▸ Record extracts:
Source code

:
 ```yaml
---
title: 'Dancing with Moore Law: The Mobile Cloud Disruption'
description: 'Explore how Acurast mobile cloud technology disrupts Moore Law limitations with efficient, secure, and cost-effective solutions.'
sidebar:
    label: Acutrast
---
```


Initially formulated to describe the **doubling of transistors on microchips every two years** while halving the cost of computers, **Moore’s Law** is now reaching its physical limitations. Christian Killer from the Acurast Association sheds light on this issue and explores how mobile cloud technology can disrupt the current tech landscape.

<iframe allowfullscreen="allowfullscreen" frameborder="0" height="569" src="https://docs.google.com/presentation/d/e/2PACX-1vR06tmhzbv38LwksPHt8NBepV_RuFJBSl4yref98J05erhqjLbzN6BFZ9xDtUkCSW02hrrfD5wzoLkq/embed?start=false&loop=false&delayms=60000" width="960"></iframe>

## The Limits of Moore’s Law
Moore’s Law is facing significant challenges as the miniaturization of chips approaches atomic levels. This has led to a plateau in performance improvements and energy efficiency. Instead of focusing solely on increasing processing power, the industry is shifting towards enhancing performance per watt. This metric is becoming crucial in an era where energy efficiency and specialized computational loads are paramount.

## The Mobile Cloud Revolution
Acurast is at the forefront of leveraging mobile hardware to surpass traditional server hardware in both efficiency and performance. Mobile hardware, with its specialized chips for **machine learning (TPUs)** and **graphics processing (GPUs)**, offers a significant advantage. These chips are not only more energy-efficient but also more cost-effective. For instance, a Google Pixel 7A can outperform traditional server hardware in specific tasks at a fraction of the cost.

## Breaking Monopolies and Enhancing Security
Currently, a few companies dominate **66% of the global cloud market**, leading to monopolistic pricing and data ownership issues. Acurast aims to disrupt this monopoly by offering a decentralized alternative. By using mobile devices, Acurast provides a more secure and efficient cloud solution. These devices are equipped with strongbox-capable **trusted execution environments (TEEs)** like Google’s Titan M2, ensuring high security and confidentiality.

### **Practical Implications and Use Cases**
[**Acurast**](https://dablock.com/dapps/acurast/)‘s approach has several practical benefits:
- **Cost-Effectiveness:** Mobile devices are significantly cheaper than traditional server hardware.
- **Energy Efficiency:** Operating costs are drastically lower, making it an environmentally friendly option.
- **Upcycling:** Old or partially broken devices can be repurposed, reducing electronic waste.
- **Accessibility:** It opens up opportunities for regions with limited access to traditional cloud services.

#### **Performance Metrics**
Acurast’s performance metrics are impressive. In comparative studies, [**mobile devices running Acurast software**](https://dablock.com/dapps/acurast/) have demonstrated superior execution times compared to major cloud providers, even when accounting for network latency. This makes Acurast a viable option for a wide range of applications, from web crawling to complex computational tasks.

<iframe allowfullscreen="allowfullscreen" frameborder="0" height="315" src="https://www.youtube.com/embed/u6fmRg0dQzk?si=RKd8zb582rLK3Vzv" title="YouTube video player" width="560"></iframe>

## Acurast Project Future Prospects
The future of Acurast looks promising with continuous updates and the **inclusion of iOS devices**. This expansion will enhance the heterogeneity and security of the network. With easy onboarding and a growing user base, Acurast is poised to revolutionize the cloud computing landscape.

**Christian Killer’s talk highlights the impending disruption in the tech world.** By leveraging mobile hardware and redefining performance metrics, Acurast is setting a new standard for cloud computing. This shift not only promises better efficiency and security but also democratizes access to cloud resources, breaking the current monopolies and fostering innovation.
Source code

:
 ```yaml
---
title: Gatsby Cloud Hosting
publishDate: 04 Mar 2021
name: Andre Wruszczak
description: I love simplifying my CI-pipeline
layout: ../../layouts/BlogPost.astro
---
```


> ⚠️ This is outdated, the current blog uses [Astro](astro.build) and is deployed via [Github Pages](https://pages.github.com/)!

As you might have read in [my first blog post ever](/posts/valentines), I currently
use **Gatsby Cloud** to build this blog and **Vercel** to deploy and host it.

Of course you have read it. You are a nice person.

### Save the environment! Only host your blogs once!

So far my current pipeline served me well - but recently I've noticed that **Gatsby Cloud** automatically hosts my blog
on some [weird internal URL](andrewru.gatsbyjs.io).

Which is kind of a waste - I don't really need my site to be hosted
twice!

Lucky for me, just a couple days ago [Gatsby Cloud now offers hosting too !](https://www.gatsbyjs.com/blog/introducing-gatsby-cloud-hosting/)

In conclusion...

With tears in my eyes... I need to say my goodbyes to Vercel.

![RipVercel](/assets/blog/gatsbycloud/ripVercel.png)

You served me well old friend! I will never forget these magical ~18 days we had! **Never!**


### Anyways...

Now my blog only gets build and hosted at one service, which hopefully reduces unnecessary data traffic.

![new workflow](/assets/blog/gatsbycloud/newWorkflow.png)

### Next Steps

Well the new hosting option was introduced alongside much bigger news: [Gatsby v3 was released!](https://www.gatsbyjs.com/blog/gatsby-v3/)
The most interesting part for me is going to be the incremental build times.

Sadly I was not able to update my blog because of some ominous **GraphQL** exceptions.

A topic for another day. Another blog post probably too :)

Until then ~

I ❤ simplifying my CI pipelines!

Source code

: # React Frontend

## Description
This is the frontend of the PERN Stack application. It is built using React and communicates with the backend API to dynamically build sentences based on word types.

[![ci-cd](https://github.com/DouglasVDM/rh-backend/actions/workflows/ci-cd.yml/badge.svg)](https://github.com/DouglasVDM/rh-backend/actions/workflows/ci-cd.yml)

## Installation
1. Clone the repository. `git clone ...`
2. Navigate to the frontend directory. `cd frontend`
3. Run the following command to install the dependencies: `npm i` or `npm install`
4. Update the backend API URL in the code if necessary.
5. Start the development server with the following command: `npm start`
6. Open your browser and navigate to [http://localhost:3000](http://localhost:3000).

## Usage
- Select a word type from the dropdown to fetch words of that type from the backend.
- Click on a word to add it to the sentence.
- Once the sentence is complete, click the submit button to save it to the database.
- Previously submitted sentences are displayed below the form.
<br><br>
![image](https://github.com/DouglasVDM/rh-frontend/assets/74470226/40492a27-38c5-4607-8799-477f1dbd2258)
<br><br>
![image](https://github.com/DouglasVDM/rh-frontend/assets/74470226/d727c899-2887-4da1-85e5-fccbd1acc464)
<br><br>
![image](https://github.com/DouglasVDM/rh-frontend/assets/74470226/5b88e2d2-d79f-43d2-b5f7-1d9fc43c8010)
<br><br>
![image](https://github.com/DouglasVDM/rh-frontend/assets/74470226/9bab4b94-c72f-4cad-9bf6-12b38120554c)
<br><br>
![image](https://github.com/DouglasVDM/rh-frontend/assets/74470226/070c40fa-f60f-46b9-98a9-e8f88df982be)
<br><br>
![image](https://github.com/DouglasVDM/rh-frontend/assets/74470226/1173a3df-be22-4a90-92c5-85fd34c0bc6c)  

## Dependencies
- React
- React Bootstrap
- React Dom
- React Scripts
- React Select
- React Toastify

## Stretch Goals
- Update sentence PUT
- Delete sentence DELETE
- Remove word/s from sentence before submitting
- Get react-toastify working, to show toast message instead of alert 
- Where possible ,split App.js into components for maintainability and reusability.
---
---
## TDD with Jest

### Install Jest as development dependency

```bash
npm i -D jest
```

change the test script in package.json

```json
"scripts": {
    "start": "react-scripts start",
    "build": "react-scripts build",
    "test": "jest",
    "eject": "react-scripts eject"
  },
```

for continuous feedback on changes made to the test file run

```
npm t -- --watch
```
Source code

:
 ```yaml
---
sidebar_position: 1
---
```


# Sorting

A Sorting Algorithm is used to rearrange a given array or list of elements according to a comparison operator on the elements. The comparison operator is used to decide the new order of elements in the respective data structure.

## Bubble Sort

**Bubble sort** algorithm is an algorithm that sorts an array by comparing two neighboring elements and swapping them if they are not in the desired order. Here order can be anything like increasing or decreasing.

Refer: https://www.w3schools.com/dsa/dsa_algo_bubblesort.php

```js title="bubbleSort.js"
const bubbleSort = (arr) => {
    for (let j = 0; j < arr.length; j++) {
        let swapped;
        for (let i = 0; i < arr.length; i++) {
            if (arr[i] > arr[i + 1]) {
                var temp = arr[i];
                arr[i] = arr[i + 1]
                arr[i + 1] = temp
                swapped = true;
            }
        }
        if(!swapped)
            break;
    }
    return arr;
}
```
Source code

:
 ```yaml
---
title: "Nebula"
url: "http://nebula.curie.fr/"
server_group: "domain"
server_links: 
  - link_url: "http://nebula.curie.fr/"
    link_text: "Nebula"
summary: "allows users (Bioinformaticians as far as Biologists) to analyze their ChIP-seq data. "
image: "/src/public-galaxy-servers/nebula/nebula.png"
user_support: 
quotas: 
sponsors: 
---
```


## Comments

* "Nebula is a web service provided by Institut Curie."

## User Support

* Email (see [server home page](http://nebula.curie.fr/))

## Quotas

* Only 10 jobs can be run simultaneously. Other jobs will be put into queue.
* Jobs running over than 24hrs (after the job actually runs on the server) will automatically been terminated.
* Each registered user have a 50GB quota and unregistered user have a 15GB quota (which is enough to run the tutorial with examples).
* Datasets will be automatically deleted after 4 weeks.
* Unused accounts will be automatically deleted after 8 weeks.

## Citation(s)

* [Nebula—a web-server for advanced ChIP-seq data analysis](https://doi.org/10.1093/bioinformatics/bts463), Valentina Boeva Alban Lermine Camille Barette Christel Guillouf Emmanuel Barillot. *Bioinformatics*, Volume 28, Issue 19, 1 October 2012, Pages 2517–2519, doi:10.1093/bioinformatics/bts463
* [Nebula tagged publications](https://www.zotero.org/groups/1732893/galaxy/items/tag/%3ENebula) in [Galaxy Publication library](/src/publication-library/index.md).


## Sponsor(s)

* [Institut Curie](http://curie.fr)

▸ Assignment:
Using the material above, quote the first line and each line after it, stopping at and including the line that holds "## Breaking Monopolies and Enhancing Security".

▸ Exercise answer:
Source code

:
 ```yaml
---
title: 'Dancing with Moore Law: The Mobile Cloud Disruption'
description: 'Explore how Acurast mobile cloud technology disrupts Moore Law limitations with efficient, secure, and cost-effective solutions.'
sidebar:
    label: Acutrast
---
```


Initially formulated to describe the **doubling of transistors on microchips every two years** while halving the cost of computers, **Moore’s Law** is now reaching its physical limitations. Christian Killer from the Acurast Association sheds light on this issue and explores how mobile cloud technology can disrupt the current tech landscape.

<iframe allowfullscreen="allowfullscreen" frameborder="0" height="569" src="https://docs.google.com/presentation/d/e/2PACX-1vR06tmhzbv38LwksPHt8NBepV_RuFJBSl4yref98J05erhqjLbzN6BFZ9xDtUkCSW02hrrfD5wzoLkq/embed?start=false&loop=false&delayms=60000" width="960"></iframe>

## The Limits of Moore’s Law
Moore’s Law is facing significant challenges as the miniaturization of chips approaches atomic levels. This has led to a plateau in performance improvements and energy efficiency. Instead of focusing solely on increasing processing power, the industry is shifting towards enhancing performance per watt. This metric is becoming crucial in an era where energy efficiency and specialized computational loads are paramount.

## The Mobile Cloud Revolution
Acurast is at the forefront of leveraging mobile hardware to surpass traditional server hardware in both efficiency and performance. Mobile hardware, with its specialized chips for **machine learning (TPUs)** and **graphics processing (GPUs)**, offers a significant advantage. These chips are not only more energy-efficient but also more cost-effective. For instance, a Google Pixel 7A can outperform traditional server hardware in specific tasks at a fraction of the cost.

## Breaking Monopolies and Enhancing Security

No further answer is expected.